Cabe aqui a observação que no seu modo de se expressarem, `ousia' está aqui sendo usada aproximando-se ao sentido de `Pessoa'. Porém a semelhança entre o Pai e o Filho não deve ser concebida como identidade, pois sendo uma outra `ousia', o Filho pode ser como o Pai, mas não idêntico com Ele. Assim, o manifesto fala de uma

"semelhança
de `ousia'
para com `ousia'",

e condena quem quer que defina o Filho como `homoousios' com o Pai.

3.

A conversão dos semi-arianos.

Grande parte dos semi-arianos ou `homoeouseanos' acabou se convertendo à aceitação do `homoousios', em grande parte devido aos esforços de Santo Hilário de Poitiers e de Santo Atanásio.

4.

Santo Hilário de Poitiers.

Devido à desorganização que Santo Hilário vinha causando ao movimento ariano na Gália, atual sul da França, no ano 356 os arianos franceses conseguiram obter o exílio de Hilário para o Oriente. Exilado na Ásia Menor, e pela primeira vez em contato com o debate teológico da Igreja Oriental, Hilário percebeu que a distância existente entre os `homoeouseanos' e os defensores do Concílio de Nicéia era extremamente pequena, e que não seria difícil estabelecer uma aproximação entre ambos.

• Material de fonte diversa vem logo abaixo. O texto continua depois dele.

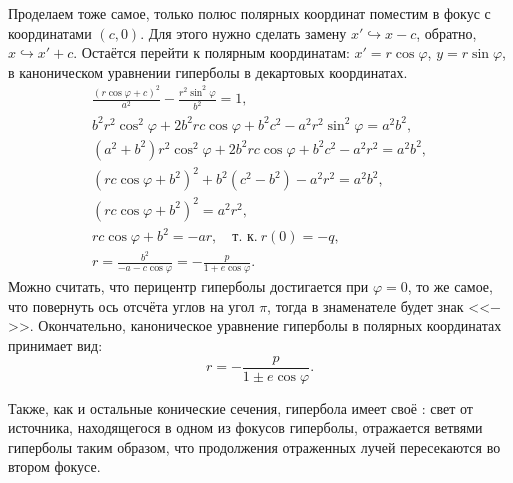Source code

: Проделаем тоже самое, только полюс полярных координат поместим в фокус с координатами $(c,0)$. Для этого нужно сделать замену $x' \hookrightarrow x - c$, обратно, $x \hookrightarrow x' + c$. Остаётся перейти к полярным координатам: $x' = r \cos \varphi$, $y = r \sin \varphi$, в каноническом уравнении гиперболы в декартовых координатах.
\begin{gather*}
    \frac{(r \cos \varphi + c)^2}{a^2} - \frac{r^2 \sin^2 \varphi}{b^2} = 1,\\
     b^2 r^2 \cos^2 \varphi + 2 b^2 r c \cos \varphi + b^2 c^2 - a^2 r^2 \sin^2 \varphi = a^2 b^2,\\
     (a^2 + b^2) r^2 \cos^2 \varphi + 2 b^2 r c \cos \varphi + b^2 c^2 - a^2 r^2 = a^2 b^2,\\
    (rc\cos \varphi + b^2)^2 + b^2(c^2 - b^2) - a^2 r^2 = a^2 b^2,\\
    (rc\cos \varphi + b^2)^2 = a^2 r^2,\\
    rc\cos \varphi + b^2 = -a r,\quad\text{т. к.}~r(0) = -q,\\
    r = \frac{b^2}{-a - c \cos \varphi} = - \frac{p}{1 + e \cos \varphi}.
\end{gather*}
Можно считать, что перицентр гиперболы достигается при $\varphi = 0$, то же самое, что повернуть ось отсчёта углов на угол $\pi$, тогда в знаменателе будет знак <<$-$>>. Окончательно, каноническое уравнение гиперболы в полярных координатах принимает вид:
\begin{equation}
    r = -\frac{p}{1 \pm e \cos \varphi}.
\end{equation}

Также, как и остальные конические сечения, гипербола имеет своё : свет от источника, находящегося в одном из фокусов гиперболы, отражается ветвями гиперболы таким образом, что продолжения отраженных лучей пересекаются во втором фокусе.

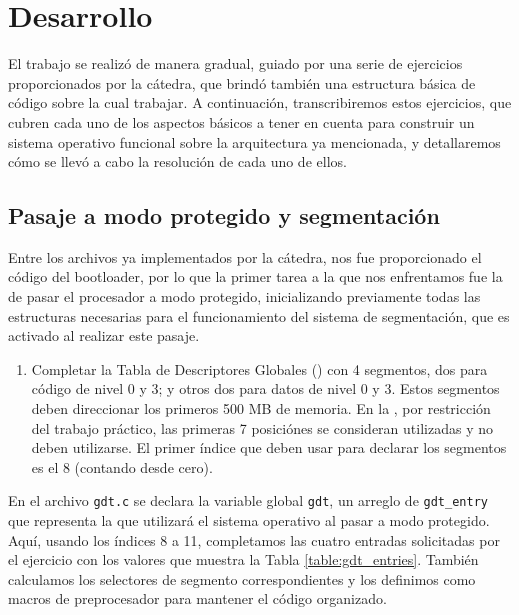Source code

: \section{Desarrollo}

  El trabajo se realizó de manera gradual, guiado por una serie de ejercicios proporcionados por la cátedra, que brindó también una estructura básica de código sobre la cual trabajar. A continuación, transcribiremos estos ejercicios, que cubren cada uno de los aspectos básicos a tener en cuenta para construir un sistema operativo funcional sobre la arquitectura ya mencionada, y detallaremos cómo se llevó a cabo la resolución de cada uno de ellos.

  \subsection{Pasaje a modo protegido y segmentación}
    Entre los archivos ya implementados por la cátedra, nos fue proporcionado el código del bootloader, por lo que la primer tarea a la que nos enfrentamos fue la de pasar el procesador a modo protegido, inicializando previamente todas las estructuras necesarias para el funcionamiento del sistema de segmentación, que es activado al realizar este pasaje.

    \begin{enumerate}[label=(\alph*)]
      \item Completar la Tabla de Descriptores Globales () con 4 segmentos, dos para código de nivel 0 y 3; y otros dos para datos de nivel 0 y 3. Estos segmentos deben direccionar los primeros 500 MB de memoria. En la , por restricción del trabajo práctico, las primeras 7 posiciónes se consideran utilizadas y no deben utilizarse. El primer índice que deben usar para declarar los segmentos es el 8 (contando desde cero).
    \end{enumerate}

    En el archivo \texttt{gdt.c} se declara la variable global \texttt{gdt}, un arreglo de \texttt{gdt\_entry} que representa la  que utilizará el sistema operativo al pasar a modo protegido. Aquí, usando los índices 8 a 11, completamos las cuatro entradas solicitadas por el ejercicio con los valores que muestra la Tabla \ref{table:gdt_entries}. También calculamos los selectores de segmento correspondientes y los definimos como macros de preprocesador para mantener el código organizado.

Em um livro intitulado "De Synodis seu de Fide Orientalium" admitiu que o `homoousios', a menos que fosse salvaguardado por uma adequada distinção entre as Pessoas, levaria a uma interpretação sabeliana. Quanto ao termo `homoeousios', considerando-se que os seus defensores já enfatizavam corretamente a doutrina das três Pessoas, deveria ser interpretado no sentido de uma perfeita igualdade o que, estritamente falando, significaria a unidade da natureza.

Sua conclusão foi que, já que os Católicos, ou seja, os Nicenos, reconheciam a distinção das Pessoas, não poderiam negar o `homoeousios', enquanto que os `homoeouseanos', por outro lado, eram obrigados a reconhecer a unidade da substância se eles acreditavam seriamente na perfeita semelhança da substância.

Depois de passar três anos exilado na Ásia, a pedido dos arianos orientais, que o descreviam como "agitador do Oriente", foi-lhe permitido voltar à França. De regresso à pátria, Hilário articulou o desmoronamento definitivo do arianismo no Ocidente.

5.

Santo Atanásio e o Concílio de 362.

No ano 362 Santo Atanásio reuniu em Alexandria, em um Concílio local, nicenos e `homoeouseanos'.

Neste Concílio foi formalmente reconhecido que a fórmula "três hipóstases" seria considerada legítima desde que não trouxesse a conotação ariana de "hipóstases totalmente distintas, diferentes em substância uma da outra", mas que apenas expressasse a subsistência separada das três Pessoas na tríade consubstancial.

A fórmula oposta, "uma hipóstase", foi também aprovada, seus defensores tendo explicado que não tinham com ela intenções sabelianas, mas, identificando o termo `hipóstase' com `ousia', queriam apenas significar a unidade da natureza entre o Pai e o Filho.

Mediante este Concílio, que ainda chegou a chocar muitos no Ocidente, a união entre as duas partes estava virtualmente selada, e pode-se antever nele a fórmula que se tornou distintiva da Ortodoxia:

"Uma ousia, três hipóstases".

Referências:
Santo Atanásio : Tomus ad Antiochenos 6;
São Jerônimo : Epistola 15, ano 376, 4.